**Core Concept:**
Galactosemia is a group of genetic disorders characterized by the accumulation of galactose or its compounds in the body, caused by defects in the enzymes involved in galactose catabolism. Galactose is a sugar found in galactose-rich foods like lactose, and its catabolism involves multiple enzymes and pathways.

**Why the Correct Answer is Right:**
The correct answer, **"C. Lenticular sclerosis"**, refers to the pathological process in the lens of the eye that leads to the characteristic cataract seen in individuals with galactosemia. Lenticular sclerosis is a hardening and thickening of the lens due to the accumulation of galactose and its compounds, which impairs the transparency of the lens and results in a cataract.

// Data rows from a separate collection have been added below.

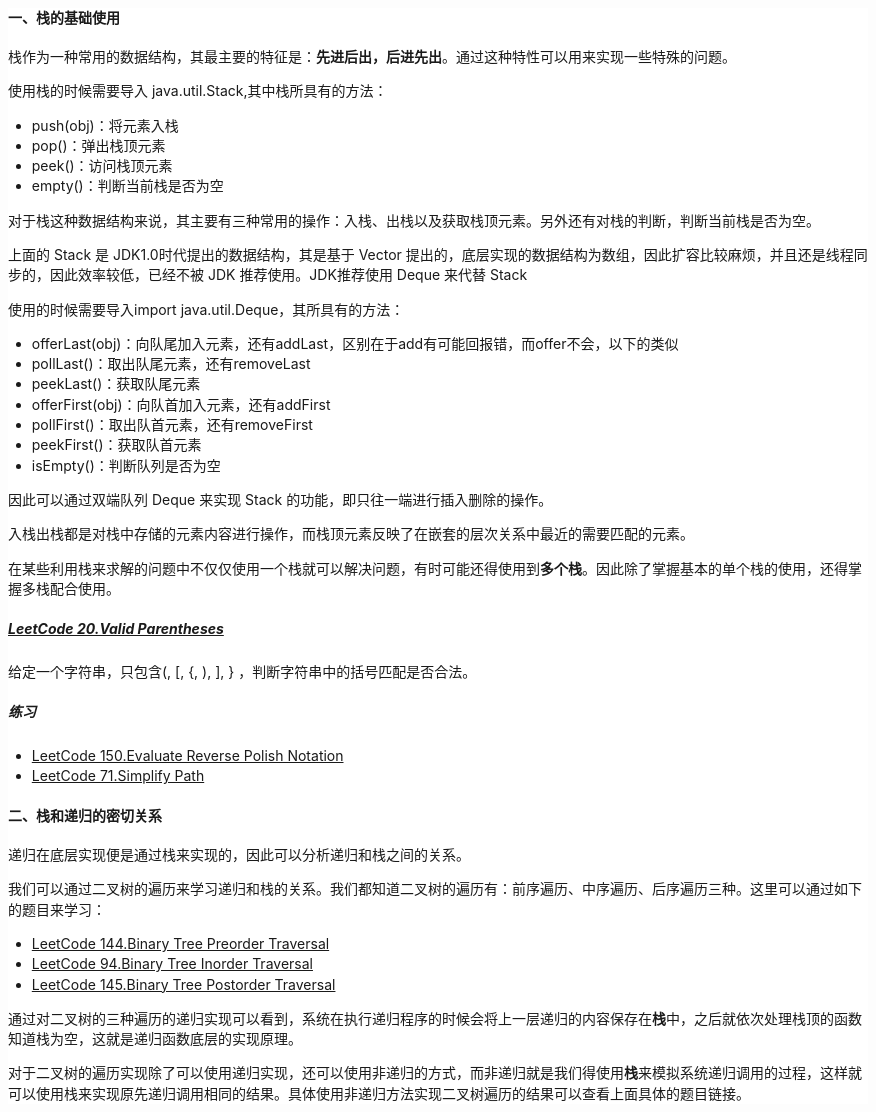 #### 一、栈的基础使用

栈作为一种常用的数据结构，其最主要的特征是：**先进后出，后进先出**。通过这种特性可以用来实现一些特殊的问题。

使用栈的时候需要导入 java.util.Stack,其中栈所具有的方法：

- push(obj)：将元素入栈
- pop()：弹出栈顶元素
- peek()：访问栈顶元素
- empty()：判断当前栈是否为空

对于栈这种数据结构来说，其主要有三种常用的操作：入栈、出栈以及获取栈顶元素。另外还有对栈的判断，判断当前栈是否为空。

上面的 Stack 是 JDK1.0时代提出的数据结构，其是基于 Vector 提出的，底层实现的数据结构为数组，因此扩容比较麻烦，并且还是线程同步的，因此效率较低，已经不被 JDK 推荐使用。JDK推荐使用 Deque 来代替 Stack

使用的时候需要导入import java.util.Deque，其所具有的方法：

- offerLast(obj)：向队尾加入元素，还有addLast，区别在于add有可能回报错，而offer不会，以下的类似
- pollLast()：取出队尾元素，还有removeLast
- peekLast()：获取队尾元素
- offerFirst(obj)：向队首加入元素，还有addFirst
- pollFirst()：取出队首元素，还有removeFirst
- peekFirst()：获取队首元素
- isEmpty()：判断队列是否为空

因此可以通过双端队列 Deque 来实现 Stack 的功能，即只往一端进行插入删除的操作。

入栈出栈都是对栈中存储的元素内容进行操作，而栈顶元素反映了在嵌套的层次关系中最近的需要匹配的元素。

在某些利用栈来求解的问题中不仅仅使用一个栈就可以解决问题，有时可能还得使用到**多个栈**。因此除了掌握基本的单个栈的使用，还得掌握多栈配合使用。

##### [LeetCode 20.Valid Parentheses](https://wangxin1248.github.io/algorithm/2019/01/leetcode-20.html)

给定一个字符串，只包含(, [, {, ), ], } ，判断字符串中的括号匹配是否合法。

##### 练习

- [LeetCode 150.Evaluate Reverse Polish Notation](https://wangxin1248.github.io/algorithm/2019/04/leetcode-150.html)
- [LeetCode 71.Simplify Path](https://wangxin1248.github.io/algorithm/2020/03/leetcode-71.html)

#### 二、栈和递归的密切关系

递归在底层实现便是通过栈来实现的，因此可以分析递归和栈之间的关系。

我们可以通过二叉树的遍历来学习递归和栈的关系。我们都知道二叉树的遍历有：前序遍历、中序遍历、后序遍历三种。这里可以通过如下的题目来学习：

- [LeetCode 144.Binary Tree Preorder Traversal](https://wangxin1248.github.io/algorithm/2020/03/leetcode-144.html)
- [LeetCode 94.Binary Tree Inorder Traversal](https://wangxin1248.github.io/algorithm/2020/03/leetcode-94.html)
- [LeetCode 145.Binary Tree Postorder Traversal](https://wangxin1248.github.io/algorithm/2020/03/leetcode-145.html)

通过对二叉树的三种遍历的递归实现可以看到，系统在执行递归程序的时候会将上一层递归的内容保存在**栈**中，之后就依次处理栈顶的函数知道栈为空，这就是递归函数底层的实现原理。

对于二叉树的遍历实现除了可以使用递归实现，还可以使用非递归的方式，而非递归就是我们得使用**栈**来模拟系统递归调用的过程，这样就可以使用栈来实现原先递归调用相同的结果。具体使用非递归方法实现二叉树遍历的结果可以查看上面具体的题目链接。
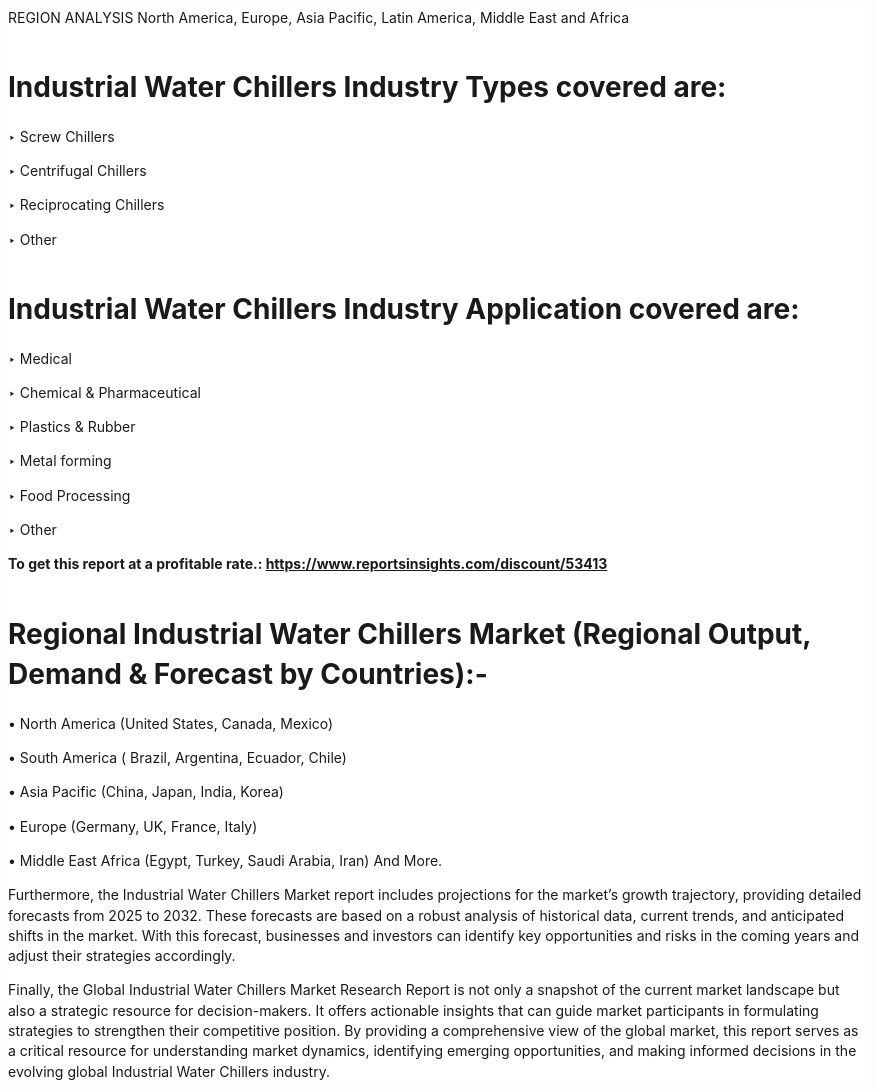 <tr>
<td>REGION ANALYSIS</td>
<td>North America, Europe, Asia Pacific, Latin America, Middle East and Africa</td>
</tr>
</table>

# <strong>Industrial Water Chillers Industry Types covered are:</strong>

‣ Screw Chillers

‣ Centrifugal Chillers

‣ Reciprocating Chillers

‣ Other

# <strong>Industrial Water Chillers Industry Application covered are:</strong>

‣ Medical

‣ Chemical & Pharmaceutical

‣ Plastics & Rubber

‣ Metal forming

‣ Food Processing

‣ Other

<strong>To get this report at a profitable rate.: <a href=https://www.reportsinsights.com/discount/53413>https://www.reportsinsights.com/discount/53413</a></strong>

# <strong>Regional Industrial Water Chillers Market (Regional Output, Demand &amp; Forecast by Countries):-</strong>

• North America (United States, Canada, Mexico)

• South America ( Brazil, Argentina, Ecuador, Chile)

• Asia Pacific (China, Japan, India, Korea)

• Europe (Germany, UK, France, Italy)

• Middle East Africa (Egypt, Turkey, Saudi Arabia, Iran) And More.

Furthermore, the Industrial Water Chillers Market report includes projections for the market’s growth trajectory, providing detailed forecasts from 2025 to 2032. These forecasts are based on a robust analysis of historical data, current trends, and anticipated shifts in the market. With this forecast, businesses and investors can identify key opportunities and risks in the coming years and adjust their strategies accordingly.

Finally, the Global Industrial Water Chillers Market Research Report is not only a snapshot of the current market landscape but also a strategic resource for decision-makers. It offers actionable insights that can guide market participants in formulating strategies to strengthen their competitive position. By providing a comprehensive view of the global market, this report serves as a critical resource for understanding market dynamics, identifying emerging opportunities, and making informed decisions in the evolving global Industrial Water Chillers industry.
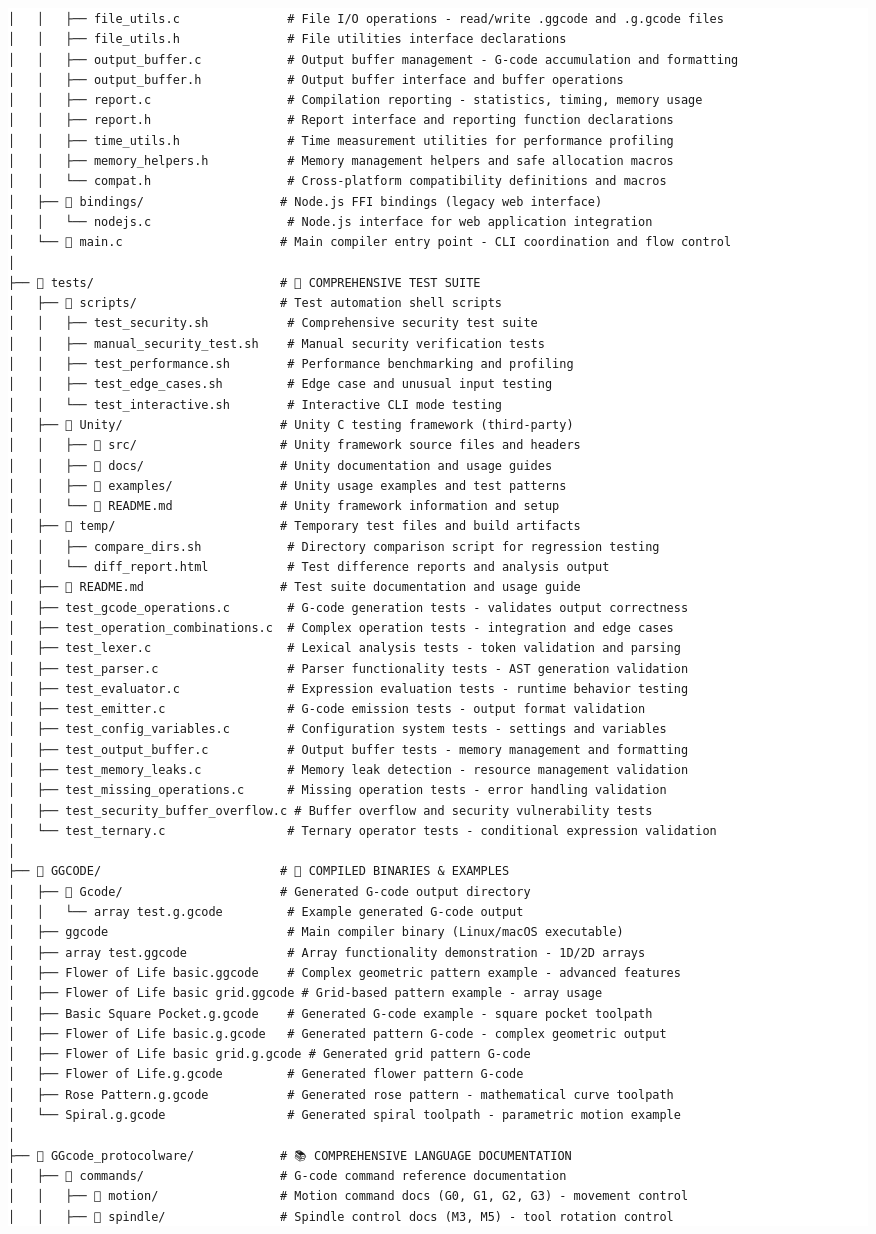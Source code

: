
 ```
│   │   ├── file_utils.c               # File I/O operations - read/write .ggcode and .g.gcode files
│   │   ├── file_utils.h               # File utilities interface declarations
│   │   ├── output_buffer.c            # Output buffer management - G-code accumulation and formatting
│   │   ├── output_buffer.h            # Output buffer interface and buffer operations
│   │   ├── report.c                   # Compilation reporting - statistics, timing, memory usage
│   │   ├── report.h                   # Report interface and reporting function declarations
│   │   ├── time_utils.h               # Time measurement utilities for performance profiling
│   │   ├── memory_helpers.h           # Memory management helpers and safe allocation macros
│   │   └── compat.h                   # Cross-platform compatibility definitions and macros
│   ├── 📁 bindings/                   # Node.js FFI bindings (legacy web interface)
│   │   └── nodejs.c                   # Node.js interface for web application integration
│   └── 📄 main.c                      # Main compiler entry point - CLI coordination and flow control
│
├── 📁 tests/                          # 🧪 COMPREHENSIVE TEST SUITE
│   ├── 📁 scripts/                    # Test automation shell scripts
│   │   ├── test_security.sh           # Comprehensive security test suite
│   │   ├── manual_security_test.sh    # Manual security verification tests
│   │   ├── test_performance.sh        # Performance benchmarking and profiling
│   │   ├── test_edge_cases.sh         # Edge case and unusual input testing
│   │   └── test_interactive.sh        # Interactive CLI mode testing
│   ├── 📁 Unity/                      # Unity C testing framework (third-party)
│   │   ├── 📁 src/                    # Unity framework source files and headers
│   │   ├── 📁 docs/                   # Unity documentation and usage guides
│   │   ├── 📁 examples/               # Unity usage examples and test patterns
│   │   └── 📄 README.md               # Unity framework information and setup
│   ├── 📁 temp/                       # Temporary test files and build artifacts
│   │   ├── compare_dirs.sh            # Directory comparison script for regression testing
│   │   └── diff_report.html           # Test difference reports and analysis output
│   ├── 📄 README.md                   # Test suite documentation and usage guide
│   ├── test_gcode_operations.c        # G-code generation tests - validates output correctness
│   ├── test_operation_combinations.c  # Complex operation tests - integration and edge cases
│   ├── test_lexer.c                   # Lexical analysis tests - token validation and parsing
│   ├── test_parser.c                  # Parser functionality tests - AST generation validation
│   ├── test_evaluator.c               # Expression evaluation tests - runtime behavior testing
│   ├── test_emitter.c                 # G-code emission tests - output format validation
│   ├── test_config_variables.c        # Configuration system tests - settings and variables
│   ├── test_output_buffer.c           # Output buffer tests - memory management and formatting
│   ├── test_memory_leaks.c            # Memory leak detection - resource management validation
│   ├── test_missing_operations.c      # Missing operation tests - error handling validation
│   ├── test_security_buffer_overflow.c # Buffer overflow and security vulnerability tests
│   └── test_ternary.c                 # Ternary operator tests - conditional expression validation
│
├── 📁 GGCODE/                         # 🎯 COMPILED BINARIES & EXAMPLES
│   ├── 📁 Gcode/                      # Generated G-code output directory
│   │   └── array test.g.gcode         # Example generated G-code output
│   ├── ggcode                         # Main compiler binary (Linux/macOS executable)
│   ├── array test.ggcode              # Array functionality demonstration - 1D/2D arrays
│   ├── Flower of Life basic.ggcode    # Complex geometric pattern example - advanced features
│   ├── Flower of Life basic grid.ggcode # Grid-based pattern example - array usage
│   ├── Basic Square Pocket.g.gcode    # Generated G-code example - square pocket toolpath
│   ├── Flower of Life basic.g.gcode   # Generated pattern G-code - complex geometric output
│   ├── Flower of Life basic grid.g.gcode # Generated grid pattern G-code
│   ├── Flower of Life.g.gcode         # Generated flower pattern G-code
│   ├── Rose Pattern.g.gcode           # Generated rose pattern - mathematical curve toolpath
│   └── Spiral.g.gcode                 # Generated spiral toolpath - parametric motion example
│
├── 📁 GGcode_protocolware/            # 📚 COMPREHENSIVE LANGUAGE DOCUMENTATION
│   ├── 📁 commands/                   # G-code command reference documentation
│   │   ├── 📁 motion/                 # Motion command docs (G0, G1, G2, G3) - movement control
│   │   ├── 📁 spindle/                # Spindle control docs (M3, M5) - tool rotation control
```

**Why Each Wrong Option is Incorrect:**

A. **"Irregular lens fibers"**: This option is incorrect because it describes the structural abnormality in the lens due to galactosemia, not the type of cataract. Lenticular sclerosis is the correct answer that explains the functional consequence of this structural abnormality.

B. **"Galactose-induced protein glycation"**: While galactose can undergo glycation, this option is incorrect because it only explains one aspect of the pathophysiology but does not address the type of cataract. Lenticular sclerosis is the more comprehensive answer that captures the overall effect of galactose accumulation on the lens.

D. **"Galactosemia"**: This option is incorrect because it refers to the disease itself, not the type of cataract associated with it. Lenticular sclerosis is the correct answer that describes the specific type of cataract caused by galactose accumulation.

**Clinical Pearl:**

Galactosemia is a rare genetic disorder that can lead to various long-term complications, including cataracts. Early diagnosis and management are essential to prevent or minimize these complications. Lenticular sclerosis is the key pathological process responsible for the characteristic cataract seen in individuals with galactosemia.